What is being asked: Below are the records; work out how many lines among them contain "accent", and write nothing besides that number.
==========
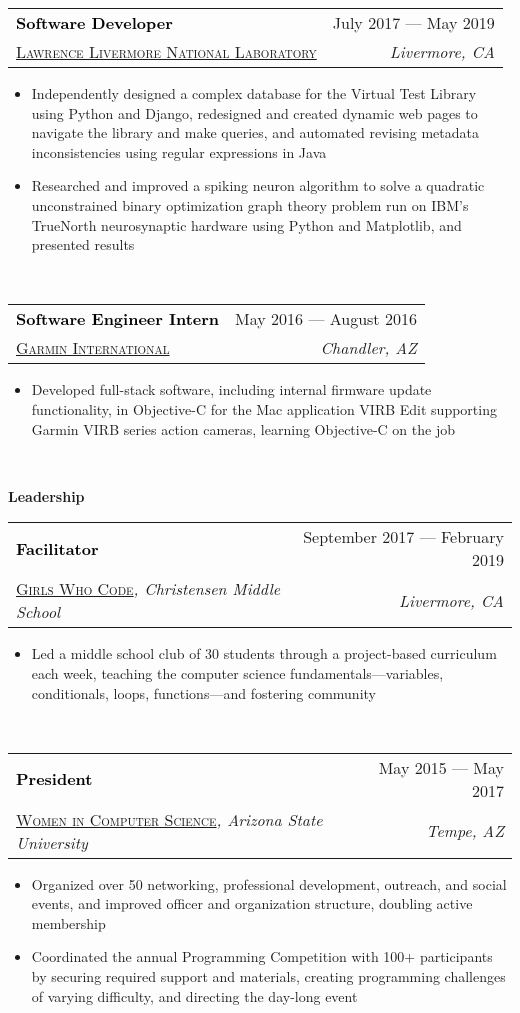 \documentclass[letterpaper,11pt]{article}
\makeatletter
\newcommand{\resumeSpacing}{5pt}
\newcommand{\resumeSection}[1]{
  \begin{flushleft}
  {\LARGE
  \textcolor{accent}{\textbf{#1}}
  \hrulefill}
  \end{flushleft}
}
\newcommand{\resumeSubsection}[6]{
  \begin{center}
  \vspace{-2.5pt}
	\begin{tabular*}{\textwidth}{l@{\extracolsep{\fill}}r}
	\large\textcolor{black}{\textbf{#1}} & \small\textcolor{accent}{#2} \\
  \href{#4}{\textsc{#3}}\textit{#6} & \textit{#5} \\
	\end{tabular*}
  \vspace{-\resumeSpacing}
  \end{center}
}
\newenvironment{resumeItemize}{
  \addtolength{\leftmargini}{-\resumeSpacing}
  \begin{minipage}{0.99\textwidth}
  \begin{itemize}
  \small
}{
  \end{itemize}
  \vspace{0pt}
  \end{minipage}
  \normalsize
  \ \\
}
\newcommand{\resumeItem}[1]
{
  \raggedright
  \item{#1}
  \vspace{-\resumeSpacing}
}
\makeatother
\begin{document}
  \resumeSubsection
  {Software Developer}{July 2017 --- May 2019}
  {Lawrence Livermore National Laboratory}{https://www.llnl.gov/}{Livermore, CA}{}
  \begin{resumeItemize}
	  \resumeItem
    {Independently designed a complex database for the Virtual Test Library using Python and Django, redesigned and created dynamic web pages to navigate the library and make queries, and automated revising metadata inconsistencies using regular expressions in Java}
	  \resumeItem
	  {Researched and improved a spiking neuron algorithm to solve a quadratic unconstrained binary optimization graph theory problem run on IBM's TrueNorth neurosynaptic hardware using Python and Matplotlib, and presented results}
  \end{resumeItemize}
	\resumeSubsection
  {Software Engineer Intern}{May 2016 --- August 2016}
  {Garmin International}{https://www.garmin.com/}{Chandler, AZ}{}
	\begin{resumeItemize}
	\resumeItem
	{Developed full-stack software, including internal firmware update functionality, in Objective-C for the Mac application VIRB Edit supporting Garmin VIRB series action cameras, learning Objective-C on the job}
	\end{resumeItemize}
  \resumeSection{Leadership}
  \resumeSubsection
  {Facilitator}{September 2017 --- February 2019}
  {Girls Who Code}{https://girlswhocode.com/}{Livermore, CA}{, Christensen Middle School}
  \begin{resumeItemize}
  \resumeItem
    {Led a middle school club of 30 students through a project-based curriculum each week, teaching the computer science fundamentals---variables, conditionals, loops, functions---and fostering community}
  \end{resumeItemize}
  \resumeSubsection
  {President}{May 2015 --- May 2017}
  {Women in Computer Science}{http://wics-asu.org/}{Tempe, AZ}{, Arizona State University}
  \begin{resumeItemize}
	  \resumeItem
    {Organized over 50 networking, professional development, outreach, and social events, and improved officer and organization structure, doubling active membership}
	  \resumeItem
    {Coordinated the annual Programming Competition with 100+ participants by securing required support and materials, creating programming challenges of varying difficulty, and directing the day-long event}
  \end{resumeItemize}
\end{document}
==========
Task solution: 2